An overview of the CO2NOR project results is given below:
• The ball milling process substantially enhances the CO2 uptake of ophiolitic rocks (e.g. see Fig. 1).
• The highest CO2 uptake was acquired for the dunite, followed by the olivine basalt, harzburgite, pyroxenite and quarry wastes.
• Prolonged ball milling results in a reduction of specific surface area and CO2 uptake due to particle agglomeration that takes place after many hours of milling.
• The experimental results show that the CO2 uptake of waste materials from dolerite quarries can be substantially enhanced after ball milling, thus these materials can be potentially used as feedstock for the ex situ mineralization of CO2 (see Fig. 2).
• Lime-based mortars containing ball-milled waste material from dolerite quarries as additive show better performance compared to reference samples.

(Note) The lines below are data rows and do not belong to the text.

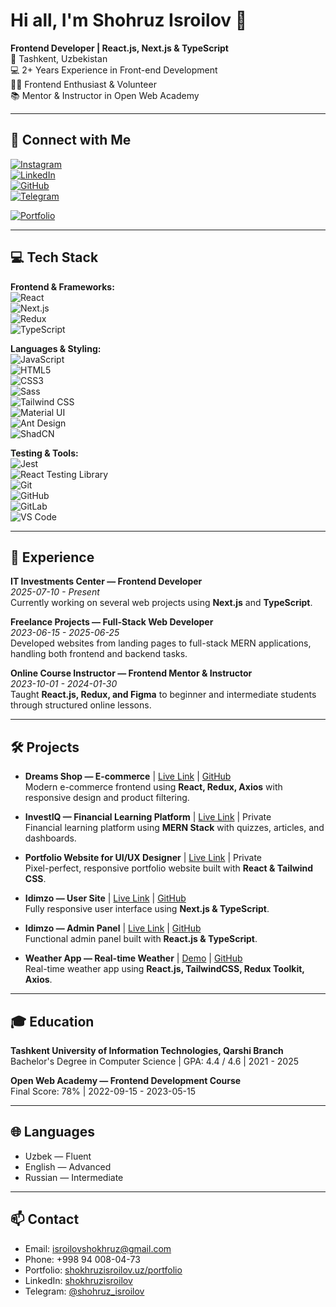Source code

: # Hi all, I'm Shohruz Isroilov 👋

**Frontend Developer | React.js, Next.js & TypeScript**  
📍 Tashkent, Uzbekistan  
💻 2+ Years Experience in Front-end Development  
👨‍💻 Frontend Enthusiast & Volunteer  
📚 Mentor & Instructor in Open Web Academy  

---

## 🤝 Connect with Me
[![Instagram](https://img.shields.io/badge/Instagram-@shohruz_isroilov-E4405F?style=for-the-badge&logo=instagram&logoColor=white)](https://www.instagram.com/shohruz_isroilov/)  
[![LinkedIn](https://img.shields.io/badge/LinkedIn-shokhruzisroilov-0A66C2?style=for-the-badge&logo=linkedin&logoColor=white)](https://www.linkedin.com/in/shokhruzisroilov/)  
[![GitHub](https://img.shields.io/badge/GitHub-shokhruzisroilov-181717?style=for-the-badge&logo=github&logoColor=white)](https://github.com/shokhruzisroilov?tab=repositories)  
[![Telegram](https://img.shields.io/badge/Telegram-@shohruz_isroilov-0088CC?style=for-the-badge&logo=telegram&logoColor=white)](https://t.me/shohruz_isroilov)  

[![Portfolio](https://img.shields.io/badge/Portfolio-shokhruzisroilov.uz-blue?style=for-the-badge)](https://www.shokhruzisroilov.uz/portfolio)

---

## 💻 Tech Stack

**Frontend & Frameworks:**  
![React](https://img.shields.io/badge/React-61DAFB?style=for-the-badge&logo=react&logoColor=black)  
![Next.js](https://img.shields.io/badge/Next.js-000000?style=for-the-badge&logo=next.js&logoColor=white)  
![Redux](https://img.shields.io/badge/Redux-764ABC?style=for-the-badge&logo=redux&logoColor=white)  
![TypeScript](https://img.shields.io/badge/TypeScript-3178C6?style=for-the-badge&logo=typescript&logoColor=white)

**Languages & Styling:**  
![JavaScript](https://img.shields.io/badge/JavaScript-F7DF1E?style=for-the-badge&logo=javascript&logoColor=black)  
![HTML5](https://img.shields.io/badge/HTML5-E34F26?style=for-the-badge&logo=html5&logoColor=white)  
![CSS3](https://img.shields.io/badge/CSS3-1572B6?style=for-the-badge&logo=css3&logoColor=white)  
![Sass](https://img.shields.io/badge/Sass-CC6699?style=for-the-badge&logo=sass&logoColor=white)  
![Tailwind CSS](https://img.shields.io/badge/TailwindCSS-06B6D4?style=for-the-badge&logo=tailwind-css&logoColor=white)  
![Material UI](https://img.shields.io/badge/Material_UI-0081CB?style=for-the-badge&logo=mui&logoColor=white)  
![Ant Design](https://img.shields.io/badge/Ant_Design-0170FE?style=for-the-badge&logo=antdesign&logoColor=white)  
![ShadCN](https://img.shields.io/badge/ShadCN-111827?style=for-the-badge&logoColor=white)

**Testing & Tools:**  
![Jest](https://img.shields.io/badge/Jest-C21325?style=for-the-badge&logo=jest&logoColor=white)  
![React Testing Library](https://img.shields.io/badge/Testing_Library-E33332?style=for-the-badge)  
![Git](https://img.shields.io/badge/Git-F05032?style=for-the-badge&logo=git&logoColor=white)  
![GitHub](https://img.shields.io/badge/GitHub-181717?style=for-the-badge&logo=github&logoColor=white)  
![GitLab](https://img.shields.io/badge/GitLab-FCA121?style=for-the-badge&logo=gitlab&logoColor=white)  
![VS Code](https://img.shields.io/badge/VS_Code-0078D7?style=for-the-badge&logo=visual-studio-code&logoColor=white)  

---

## 🏢 Experience

**IT Investments Center — Frontend Developer**  
*2025-07-10 - Present*  
Currently working on several web projects using **Next.js** and **TypeScript**.

**Freelance Projects — Full-Stack Web Developer**  
*2023-06-15 - 2025-06-25*  
Developed websites from landing pages to full-stack MERN applications, handling both frontend and backend tasks.

**Online Course Instructor — Frontend Mentor & Instructor**  
*2023-10-01 - 2024-01-30*  
Taught **React.js, Redux, and Figma** to beginner and intermediate students through structured online lessons.

---

## 🛠 Projects

- **Dreams Shop — E-commerce** | [Live Link](https://dreams-shop.vercel.app/) | [GitHub](https://github.com/shokhruzisroilov/dream-shop-e-commerse.git)  
Modern e-commerce frontend using **React, Redux, Axios** with responsive design and product filtering.

- **InvestIQ — Financial Learning Platform** | [Live Link](https://investiq.uz) | Private  
Financial learning platform using **MERN Stack** with quizzes, articles, and dashboards.

- **Portfolio Website for UI/UX Designer** | [Live Link](https://kamronbek.design) | Private  
Pixel-perfect, responsive portfolio website built with **React & Tailwind CSS**.

- **Idimzo — User Site** | [Live Link](https://idimzo.uz/) | [GitHub](https://github.com/shokhruzisroilov/idimzo_user_site.git)  
Fully responsive user interface using **Next.js & TypeScript**.

- **Idimzo — Admin Panel** | [Live Link](https://idimzo.uz/) | [GitHub](https://github.com/shokhruzisroilov/idimzo_adminpanel.git)  
Functional admin panel built with **React.js & TypeScript**.

- **Weather App — Real-time Weather** | [Demo](https://weather-app-tau-pied-42.vercel.app) | [GitHub](https://github.com/shokhruzisroilov/weather_app)  
Real-time weather app using **React.js, TailwindCSS, Redux Toolkit, Axios**.

---

## 🎓 Education

**Tashkent University of Information Technologies, Qarshi Branch**  
Bachelor's Degree in Computer Science | GPA: 4.4 / 4.6 | 2021 - 2025

**Open Web Academy — Frontend Development Course**  
Final Score: 78% | 2022-09-15 - 2023-05-15

---

## 🌐 Languages
- Uzbek — Fluent  
- English — Advanced  
- Russian — Intermediate

---

## 📫 Contact
- Email: isroilovshokhruz@gmail.com  
- Phone: +998 94 008-04-73  
- Portfolio: [shokhruzisroilov.uz/portfolio](https://www.shokhruzisroilov.uz/portfolio)  
- LinkedIn: [shokhruzisroilov](https://www.linkedin.com/in/shokhruzisroilov/)  
- Telegram: [@shohruz_isroilov](https://t.me/shohruz_isroilov)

• The enhanced weathering of ball-milled peridotites in seawater can induce the drawdown of CO2 directly from the atmosphere and ultimately the precipitation of aragonite at ambient conditions, thereby promoting long-term and safe CO2 storage.
• The overall results of the CO2NOR project demonstrate that ball milling is a very promising technique for optimizing the carbon sequestration efficiency of ultramafic/mafic rocks and quarry wastes; thus, the proposed methodology could be a fundamental part of a future carbon sequestration strategy.
Outreach activities were performed according the predetermined plan in order to present the research results to society in a simple way. In addition, the results were presented to the scientific community through 4 publications in peer-reviewed international scientific journals and 3 presentations in national/international conferences.
The progress beyond the ‘state-of-the-art’ is depicted by the following:
• A systematic study for the existence of the most promising rocks in the Troodos ophiolite that could be used for CO2 storage was attempted for the first time in this project.
• Novel nanomaterials with tailored properties were developed via the ball milling process.
• Ball-milled quarry wastes were used as additives for the production of environmentally friendly building materials, highlighting the sustainability of the research idea.
• Enhanced weathering experiments were performed for the first time using nanoscale ophiolitic rocks.

The expected potential impact of the research results is described below:
• The results were presented to the scientific community through publications in peer-reviewed international scientific journals and abstracts/presentations in conferences. Hence, it is expected that the results will have a great impact on the scientific community, taking into account that CCS is one of the most timely research fields.
• Similar studies are expected to be performed by other European research teams, increasing European competitiveness and strengthening European excellence in the field of CCS.
• The development of environmentally friendly building materials is expected to attract the interest of industrial sectors worldwide.
• The public was informed in a simple way about the importance of using natural resources for the mitigation of climate change, thereby creating awareness of the importance of CCS technologies to society.
Adsorbed CO2 versus ball milling time for the initial harzburgite and the ball-milled samples.
Increase of the CO2 storage capacity of the dolerite quarry waste after ball milling.